Following is the law as it applies to medical malpractice cases in the State of New York as of April 6, 2020. This is known as CPLR-214-a.
§ 214-a. Action for medical, dental or podiatric malpractice to be commenced within two years and six months; exceptions. An action for medical, dental or podiatric malpractice must be commenced within two years and six months of the act, omission or failure complained of or last treatment where there is continuous treatment for the same illness, injury or condition which gave rise to the said act, omission or failure; provided, however, that: (a) where the action is based upon the discovery of a foreign object in the body of the patient, the action may be commenced within one year of the date of such discovery or of the date of discovery of facts which would reasonably lead to such discovery, whichever is earlier; and (b) where the action is based upon the alleged negligent failure to diagnose cancer or a malignant tumor, whether by act or omission, the action may be commenced within two years and six months of the later of either (i) when the person knows or reasonably should have known of such alleged negligent act or omission and knows or reasonably should have known that such alleged negligent act or omission has caused injury, provided, that such action shall be commenced no later than seven years from such alleged negligent act or omission, or (ii) the date of the last treatment where there is continuous treatment for such injury, illness or condition.
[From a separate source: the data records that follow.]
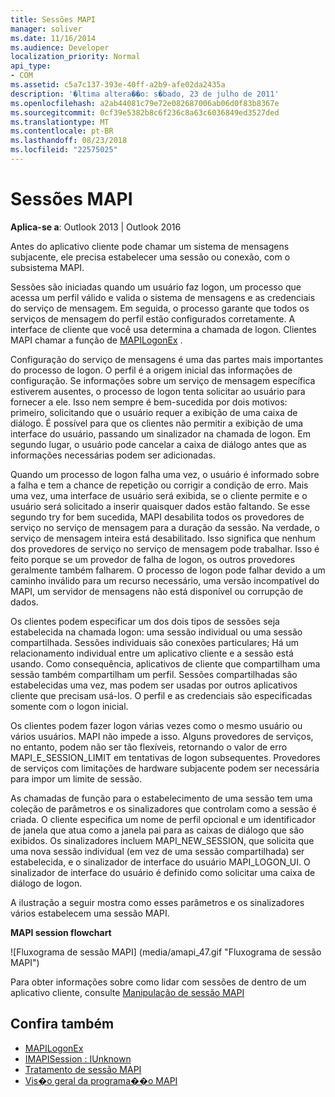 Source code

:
 ```yaml
---
title: Sessões MAPI
manager: soliver
ms.date: 11/16/2014
ms.audience: Developer
localization_priority: Normal
api_type:
- COM
ms.assetid: c5a7c137-393e-40ff-a2b9-afe02da2435a
description: '�ltima altera��o: s�bado, 23 de julho de 2011'
ms.openlocfilehash: a2ab44081c79e72e082687006ab06d0f83b8367e
ms.sourcegitcommit: 0cf39e5382b8c6f236c8a63c6036849ed3527ded
ms.translationtype: MT
ms.contentlocale: pt-BR
ms.lasthandoff: 08/23/2018
ms.locfileid: "22575025"
---
```

# <a name="mapi-sessions"></a>Sessões MAPI

**Aplica-se a**: Outlook 2013 | Outlook 2016 
  
Antes do aplicativo cliente pode chamar um sistema de mensagens subjacente, ele precisa estabelecer uma sessão ou conexão, com o subsistema MAPI.
  
Sessões são iniciadas quando um usuário faz logon, um processo que acessa um perfil válido e valida o sistema de mensagens e as credenciais do serviço de mensagem. Em seguida, o processo garante que todos os serviços de mensagem do perfil estão configurados corretamente. A interface de cliente que você usa determina a chamada de logon. Clientes MAPI chamar a função de [MAPILogonEx](mapilogonex.md) . 
  
Configuração do serviço de mensagens é uma das partes mais importantes do processo de logon. O perfil é a origem inicial das informações de configuração. Se informações sobre um serviço de mensagem específica estiverem ausentes, o processo de logon tenta solicitar ao usuário para fornecer a ele. Isso nem sempre é bem-sucedida por dois motivos: primeiro, solicitando que o usuário requer a exibição de uma caixa de diálogo. É possível para que os clientes não permitir a exibição de uma interface do usuário, passando um sinalizador na chamada de logon. Em segundo lugar, o usuário pode cancelar a caixa de diálogo antes que as informações necessárias podem ser adicionadas.
  
Quando um processo de logon falha uma vez, o usuário é informado sobre a falha e tem a chance de repetição ou corrigir a condição de erro. Mais uma vez, uma interface de usuário será exibida, se o cliente permite e o usuário será solicitado a inserir quaisquer dados estão faltando. Se esse segundo try for bem sucedida, MAPI desabilita todos os provedores de serviço no serviço de mensagem para a duração da sessão. Na verdade, o serviço de mensagem inteira está desabilitado. Isso significa que nenhum dos provedores de serviço no serviço de mensagem pode trabalhar. Isso é feito porque se um provedor de falha de logon, os outros provedores geralmente também falharem. O processo de logon pode falhar devido a um caminho inválido para um recurso necessário, uma versão incompatível do MAPI, um servidor de mensagens não está disponível ou corrupção de dados. 
  
Os clientes podem especificar um dos dois tipos de sessões seja estabelecida na chamada logon: uma sessão individual ou uma sessão compartilhada. Sessões individuais são conexões particulares; Há um relacionamento individual entre um aplicativo cliente e a sessão está usando. Como consequência, aplicativos de cliente que compartilham uma sessão também compartilham um perfil. Sessões compartilhadas são estabelecidas uma vez, mas podem ser usadas por outros aplicativos cliente que precisam usá-los. O perfil e as credenciais são especificadas somente com o logon inicial. 
  
Os clientes podem fazer logon várias vezes como o mesmo usuário ou vários usuários. MAPI não impede a isso. Alguns provedores de serviços, no entanto, podem não ser tão flexíveis, retornando o valor de erro MAPI_E_SESSION_LIMIT em tentativas de logon subsequentes. Provedores de serviços com limitações de hardware subjacente podem ser necessária para impor um limite de sessão.
  
As chamadas de função para o estabelecimento de uma sessão tem uma coleção de parâmetros e os sinalizadores que controlam como a sessão é criada. O cliente especifica um nome de perfil opcional e um identificador de janela que atua como a janela pai para as caixas de diálogo que são exibidos. Os sinalizadores incluem MAPI_NEW_SESSION, que solicita que uma nova sessão individual (em vez de uma sessão compartilhada) ser estabelecida, e o sinalizador de interface do usuário MAPI_LOGON_UI. O sinalizador de interface do usuário é definido como solicitar uma caixa de diálogo de logon.
  
A ilustração a seguir mostra como esses parâmetros e os sinalizadores vários estabelecem uma sessão MAPI.
  
**MAPI session flowchart**
  
![Fluxograma de sessão MAPI] (media/amapi_47.gif "Fluxograma de sessão MAPI")
  
Para obter informações sobre como lidar com sessões de dentro de um aplicativo cliente, consulte [Manipulação de sessão MAPI](mapi-session-handling.md)
  
## <a name="see-also"></a>Confira também

- [MAPILogonEx](mapilogonex.md)  
- [IMAPISession : IUnknown](imapisessioniunknown.md)
- [Tratamento de sessão MAPI](mapi-session-handling.md)  
- [Vis�o geral da programa��o MAPI](mapi-programming-overview.md)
For the purpose of this section the term “continuous treatment” shall not include examinations undertaken at the request of the patient for the sole purpose of ascertaining the state of the patient’s condition. For the purpose of this section the term “foreign object” shall not include a chemical compound, fixation device or prosthetic aid or device.
The courts have interpreted this to mean that the patient has 2.5 years to file a medical malpractice lawsuit calculated from the date of their last appointment or possibly another scheduled appointment with the doctor that involved treatment for the specified condition. (Note: Minors are subject to a different statute of limitations).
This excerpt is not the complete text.